§ **TASK DESCRIPTION**
Below are some records. Copy every line in them that holds "phoneNumber".

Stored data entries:
--- --- ---

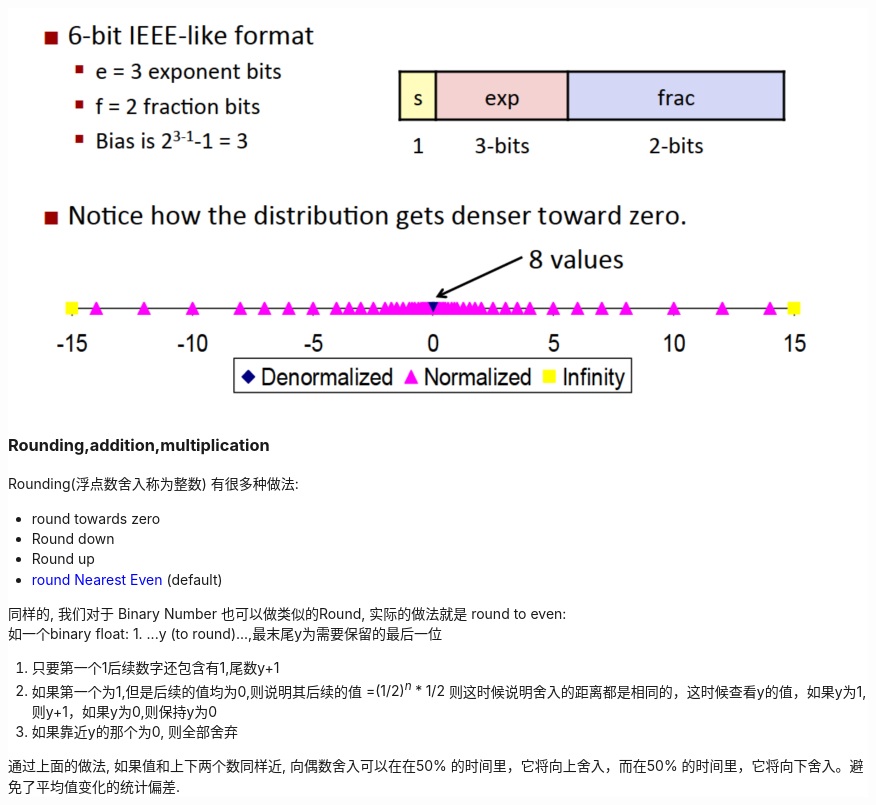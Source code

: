 ![distribute](figure/Mooc4.5.png)<br>

### Rounding,addition,multiplication  
Rounding(浮点数舍入称为整数) 有很多种做法:
* round towards zero
* Round down
* Round up
* <font color=blue>round Nearest Even</font> (default)

同样的, 我们对于 Binary Number 也可以做类似的Round, 实际的做法就是 round to even:<br>
如一个binary float: 1. ...y (to round)...,最末尾y为需要保留的最后一位
1. 只要第一个1后续数字还包含有1,尾数y+1
2. 如果第一个为1,但是后续的值均为0,则说明其后续的值 =$(1/2)^n * 1/2$ 则这时候说明舍入的距离都是相同的，这时候查看y的值，如果y为1,则y+1，如果y为0,则保持y为0
3. 如果靠近y的那个为0, 则全部舍弃

通过上面的做法, 如果值和上下两个数同样近, 向偶数舍入可以在在50% 的时间里，它将向上舍入，而在50% 的时间里，它将向下舍入。避免了平均值变化的统计偏差. 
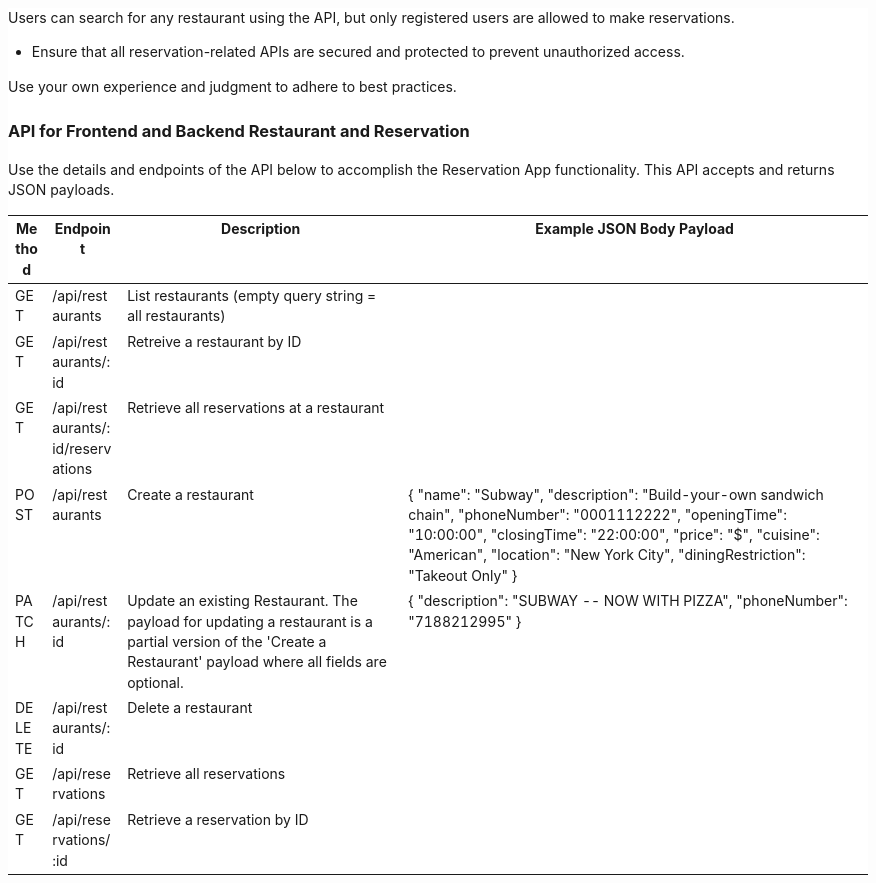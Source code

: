 Users can search for any restaurant using the API, but only registered users are allowed to make reservations.

- Ensure that all reservation-related APIs are secured and protected to prevent unauthorized access.

Use your own experience and judgment to adhere to best practices.

### API for Frontend and Backend Restaurant and Reservation

Use the details and endpoints of the API below to accomplish the Reservation App functionality. This API accepts and returns JSON payloads.

| Method | Endpoint                          | Description                                                                                                                                                                                             | Example JSON Body Payload                                                                                                                                                                                                                                      |
| ------ | --------------------------------- | ------------------------------------------------------------------------------------------------------------------------------------------------------------------------------------------------------- | -------------------------------------------------------------------------------------------------------------------------------------------------------------------------------------------------------------------------------------------------------------- |
| GET    | /api/restaurants                  | List restaurants (empty query string = all restaurants)                                                                                                                                                 |                                                                                                                                                                                                                                                                |
| GET    | /api/restaurants/:id              | Retreive a restaurant by ID                                                                                                                                                                             |                                                                                                                                                                                                                                                                |
| GET    | /api/restaurants/:id/reservations | Retrieve all reservations at a restaurant                                                                                                                                                               |                                                                                                                                                                                                                                                                |
| POST   | /api/restaurants                  | Create a restaurant                                                                                                                                                                                     | { "name": "Subway", "description": "Build-your-own sandwich chain", "phoneNumber": "0001112222", "openingTime": "10:00:00", "closingTime": "22:00:00", "price": "$", "cuisine": "American", "location": "New York City", "diningRestriction": "Takeout Only" } |
| PATCH  | /api/restaurants/:id              | Update an existing Restaurant. The payload for updating a restaurant is a partial version of the 'Create a Restaurant' payload where all fields are optional.                                           | { "description": "SUBWAY -- NOW WITH PIZZA", "phoneNumber": "7188212995" }                                                                                                                                                                                     |
| DELETE | /api/restaurants/:id              | Delete a restaurant                                                                                                                                                                                     |                                                                                                                                                                                                                                                                |
| GET    | /api/reservations                 | Retrieve all reservations                                                                                                                                                                               |                                                                                                                                                                                                                                                                |
| GET    | /api/reservations/:id             | Retrieve a reservation by ID                                                                                                                                                                            |                                                                                                                                                                                                                                                                |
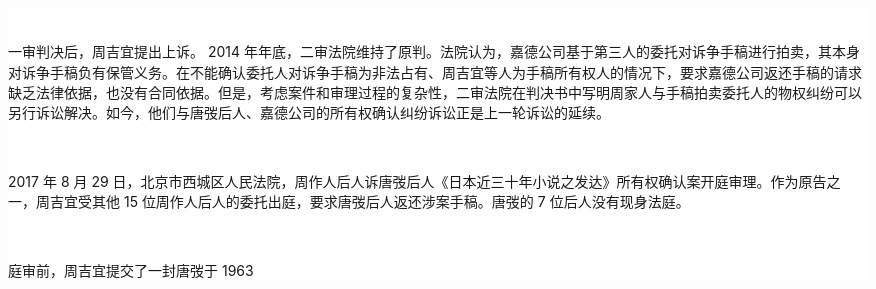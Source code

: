   <br/>
 </p>
 <p class="p2">
  <span class="s1">
   一审判决后，周吉宜提出上诉。
  </span>
  <span class="s2">
   2014
  </span>
  <span class="s1">
   年年底，二审法院维持了原判。法院认为，嘉德公司基于第三人的委托对诉争手稿进行拍卖，其本身对诉争手稿负有保管义务。在不能确认委托人对诉争手稿为非法占有、周吉宜等人为手稿所有权人的情况下，要求嘉德公司返还手稿的请求缺乏法律依据，也没有合同依据。但是，考虑案件和审理过程的复杂性，二审法院在判决书中写明周家人与手稿拍卖委托人的物权纠纷可以另行诉讼解决。如今，他们与唐弢后人、嘉德公司的所有权确认纠纷诉讼正是上一轮诉讼的延续。
  </span>
 </p>
 <p class="p1">
  <span class="s1">
  </span>
  <br/>
 </p>
 <p class="p2">
  <span class="s2">
   2017
  </span>
  <span class="s1">
   年
  </span>
  <span class="s2">
   8
  </span>
  <span class="s1">
   月
  </span>
  <span class="s2">
   29
  </span>
  <span class="s1">
   日，北京市西城区人民法院，周作人后人诉唐弢后人《日本近三十年小说之发达》所有权确认案开庭审理。作为原告之一，周吉宜受其他
  </span>
  <span class="s2">
   15
  </span>
  <span class="s1">
   位周作人后人的委托出庭，要求唐弢后人返还涉案手稿。唐弢的
  </span>
  <span class="s2">
   7
  </span>
  <span class="s1">
   位后人没有现身法庭。
  </span>
 </p>
 <p class="p1">
  <span class="s1">
  </span>
  <br/>
 </p>
 <p class="p2">
  <span class="s1">
   庭审前，周吉宜提交了一封唐弢于
  </span>
  <span class="s2">
   1963
  </span>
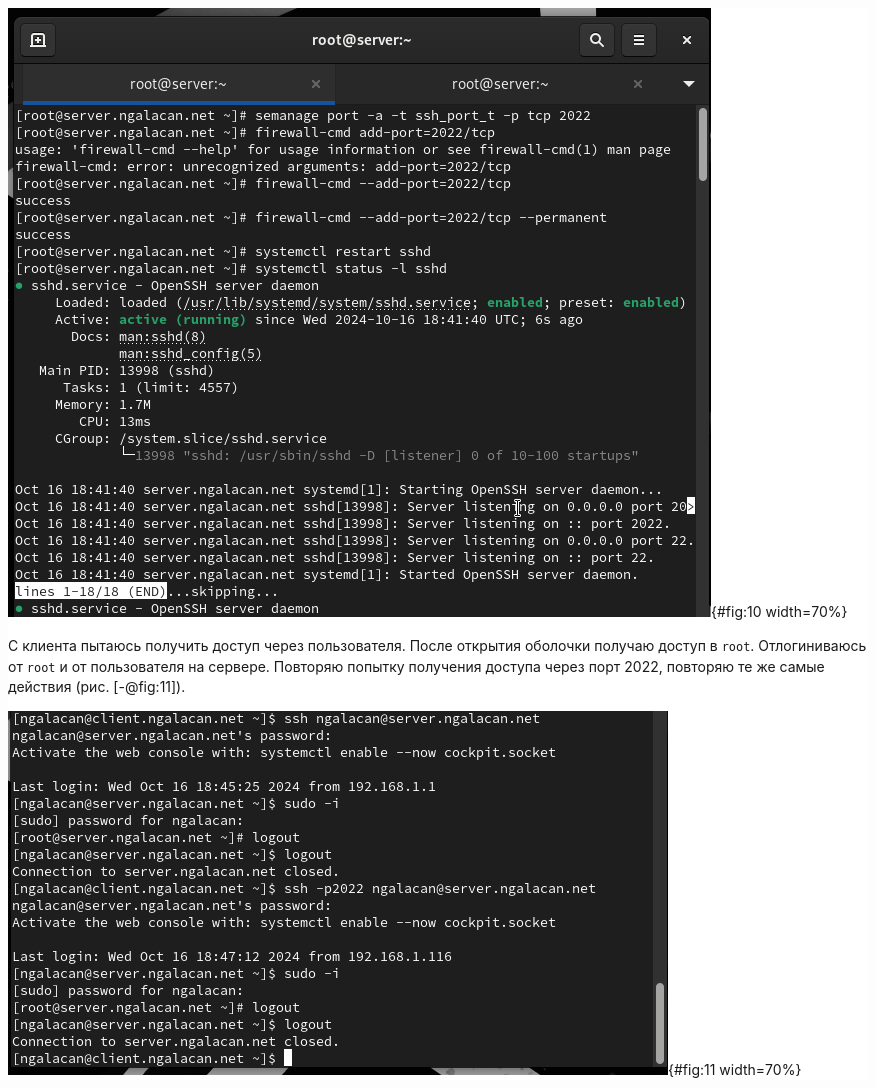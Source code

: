 ![Исправление меток SELinux, настройка межсетевого экрана, просмотр статуса sshd](image/10.png){#fig:10 width=70%}

C клиента пытаюсь получить доступ через пользователя. После открытия оболочки получаю доступ в `root`. Отлогиниваюсь от `root` и от пользователя на сервере. Повторяю попытку получения доступа через порт 2022, повторяю те же самые действия (рис. [-@fig:11]).

![Попытка получения доступа к серверу через ngalacan и через порт 2022: доступ получен](image/11.png){#fig:11 width=70%}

--- --- ---

§ **WRITTEN RESPONSE**
| POST   | /api/restaurants                  | Create a restaurant                                                                                                                                                                                     | { "name": "Subway", "description": "Build-your-own sandwich chain", "phoneNumber": "0001112222", "openingTime": "10:00:00", "closingTime": "22:00:00", "price": "$", "cuisine": "American", "location": "New York City", "diningRestriction": "Takeout Only" } |
| PATCH  | /api/restaurants/:id              | Update an existing Restaurant. The payload for updating a restaurant is a partial version of the 'Create a Restaurant' payload where all fields are optional.                                           | { "description": "SUBWAY -- NOW WITH PIZZA", "phoneNumber": "7188212995" }                                                                                                                                                                                     |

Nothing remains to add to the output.